Husqvarna Debuts Off-Road Anti-Lock Braking System

11/04/2011 @ 7:13 am, by Jensen Beeler11 COMMENTS

Taking the “anti-lock brakes don’t work off-road” mentality head-on, Husqvarna has debuted an anti-lock braking system (ABS) package designed specifically for off-road use. Derived from BMW’s extensive experience with the technology (BMW Motorrad was the first OEM to fit ABS to a production motorcycle), Husqvarna has taken the lessons learned by its German parent company, specifically BMW’s Race ABS from the S1000RR superbike, and adapted the technology for its dirt models for off-road racing.

Continuing to prove our “electronics are the new horsepower” hypothesis and fitting the flagship Husqvarna TE 449 with the new off-road ABS technology, Husqvarna hopes to make a statement not only about the use of ABS in off-street conditions, but is taking things a step further by putting anti-lock brakes on a race-bred dirt bike. The key to the off-road ABS technology from Husqvarna is two-fold. First, Husqvarna’s dual-channel ABS still allows for the rear tire to be locked-up while under heavy braking (this can also be achieved on the S1000RR’s ABS package under the “slick” mode setting). Second, the system, like its road-going counterpart, is extremely light, and only adds 1.5kg (3.3 lbs) of weight to the bike.
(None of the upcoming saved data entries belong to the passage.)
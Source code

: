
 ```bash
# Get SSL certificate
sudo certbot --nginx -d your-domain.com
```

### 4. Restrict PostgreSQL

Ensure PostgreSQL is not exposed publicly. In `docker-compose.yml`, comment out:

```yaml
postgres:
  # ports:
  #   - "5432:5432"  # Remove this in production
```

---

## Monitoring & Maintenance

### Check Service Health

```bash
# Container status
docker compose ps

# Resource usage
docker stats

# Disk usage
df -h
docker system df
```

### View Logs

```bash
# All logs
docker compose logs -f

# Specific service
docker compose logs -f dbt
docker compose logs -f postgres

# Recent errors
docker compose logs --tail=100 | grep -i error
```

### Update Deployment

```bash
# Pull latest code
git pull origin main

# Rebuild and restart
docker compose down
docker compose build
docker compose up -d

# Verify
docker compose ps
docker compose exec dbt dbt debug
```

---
With two wheel sensors, one for each wheel, BMW/Husqvarna’s ABS system can analyze wheel lock on the front and rear wheel separately, and adjust braking power accordingly. This dual-channel system is the key component to making ABS work in off-road situations, as it allows the anti-lock braking systems to pulse the front wheel brakes, while leaving the rear either open or locked, depending on the rider’s inputs.

While Husqvarna is touting the off-road ABS as race ready, the real benefit will come to mere mortal off-road riders. Giving added confidence and safety while applying maximum braking force to the front wheel, the Husqvarna anti-lock braking system benefits from letting riders drift the rear wheel as they are already accustom to doing. Husqvarna also hints at the new system’s use in enduro and adventure settings, where two different types of ABS regulation can be selected: one for on-road, and the other for off-road use. With BMW set to debut a new GS-series adventure bike, we don’t imagine that we’ll have to wait long to see that evolution come to ABS.

Source: BMW Group

  • 450

    What for you possibly could need ABS on off-road bikes besides selling bikes to the people who shouldn’t ride with off-road bikes :)

  • Greg

    Well said, Bill. I hope they make it easily switchable though, giving the rider the option to turn it off should they choose.

  • Really helpful cheers, It looks like your current audience will likely want a whole lot more blog posts like this continue the great content.

  • BBQdog

    Seeing this gives me more and more the idea the motorcylce industry (at least BMW) has no idea what their customers want.

  • Pete

    and what if the sensor is full of mud? might happen offroad… :X
    whats next? traction control?

  • Don

    there all easy to turn off just block eloctro magnetic field at censor or unplug and they default off

  • Don

    the sad thing is our grandkids will probally only have elec. bikes to ride but hey they will probally be fast, when I was growing up in 70s we had hp but 4” travel and drum brakes so progress is not all bad. That way we can say [when I was young]

  • Logan

    Too far. I can see the benefits on a street bike, but off-road? Waste.

  • The guys at Husky know what they’re doing when it comes to off-road. I have faith that whatever they have up their sleeve is actually useful, even if it upsets the curmudgeons.

  • Jeram

    hmmm supermoto racing in the dirt section with road racing tires… could this having a real benefit…

    then as you come out of the dirt section, flick the switch over the road mode and off you go!!!

  • JSH

    I’m curious how many riders that hate the idea of ABS on a motorcycle have actually ridden one. After riding late model BMW’s with ABS I can’t understand why one wouldn’t want ABS. If you break like you normally do on a bike without ABS you won’t even notice a difference. That is until saves your butt when you hit a patch of oil or gravel.

    As to off-road bikes, don’t off-road riders loose the front under braking too? I can’t think of any situation where a motorcyclist on or off road would want to lock up the front.

    Motorcycle manufacturers are doing everything they can to bring more people into the sport. Cars have had ABS for decades now and non-riders see ABS as standard equipment. Many younger drivers have never driven a car without it. Convincing them that they want a bike without ABS is a bit like trying to convince them that they don’t want fuel injection. That true riders like fiddling with a choke lever and having to wait to warm up a bike during cold weather. Only about 1% of the US population rides and we are getting older every day.